## About this task
Write out every line exactly, from the start of the records below to the line with "React + Vite", and stop there. Don't write out the pictures.

(Stored data)
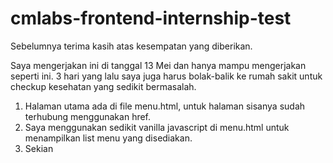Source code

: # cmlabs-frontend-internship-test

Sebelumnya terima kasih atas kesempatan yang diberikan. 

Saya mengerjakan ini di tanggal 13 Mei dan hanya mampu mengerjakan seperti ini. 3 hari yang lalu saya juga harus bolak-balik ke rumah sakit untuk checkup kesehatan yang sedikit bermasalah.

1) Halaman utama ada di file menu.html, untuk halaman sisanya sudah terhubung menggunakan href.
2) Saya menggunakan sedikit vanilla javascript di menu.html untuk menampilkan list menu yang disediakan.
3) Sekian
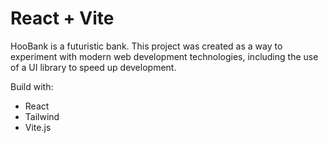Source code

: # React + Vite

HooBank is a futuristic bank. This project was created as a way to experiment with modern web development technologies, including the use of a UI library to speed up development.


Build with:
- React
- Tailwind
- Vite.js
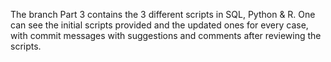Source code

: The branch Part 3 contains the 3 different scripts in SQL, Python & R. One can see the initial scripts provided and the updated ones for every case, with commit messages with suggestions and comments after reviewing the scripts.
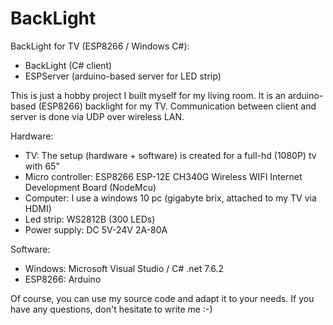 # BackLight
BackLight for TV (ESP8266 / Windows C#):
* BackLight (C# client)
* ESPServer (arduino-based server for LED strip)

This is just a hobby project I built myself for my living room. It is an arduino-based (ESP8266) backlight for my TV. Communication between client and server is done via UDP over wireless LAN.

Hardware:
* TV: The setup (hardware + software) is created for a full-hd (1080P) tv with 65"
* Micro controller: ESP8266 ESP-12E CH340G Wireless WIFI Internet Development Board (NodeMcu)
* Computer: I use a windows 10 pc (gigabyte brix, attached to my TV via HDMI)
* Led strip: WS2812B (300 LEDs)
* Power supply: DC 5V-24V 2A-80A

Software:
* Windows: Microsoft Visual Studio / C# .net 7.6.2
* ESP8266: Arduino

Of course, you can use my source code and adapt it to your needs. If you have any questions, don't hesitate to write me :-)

## Answer below
Source code

: # cmlabs-frontend-internship-test

Sebelumnya terima kasih atas kesempatan yang diberikan. 

Saya mengerjakan ini di tanggal 13 Mei dan hanya mampu mengerjakan seperti ini. 3 hari yang lalu saya juga harus bolak-balik ke rumah sakit untuk checkup kesehatan yang sedikit bermasalah.

1) Halaman utama ada di file menu.html, untuk halaman sisanya sudah terhubung menggunakan href.
2) Saya menggunakan sedikit vanilla javascript di menu.html untuk menampilkan list menu yang disediakan.
3) Sekian
Source code

: # React + Vite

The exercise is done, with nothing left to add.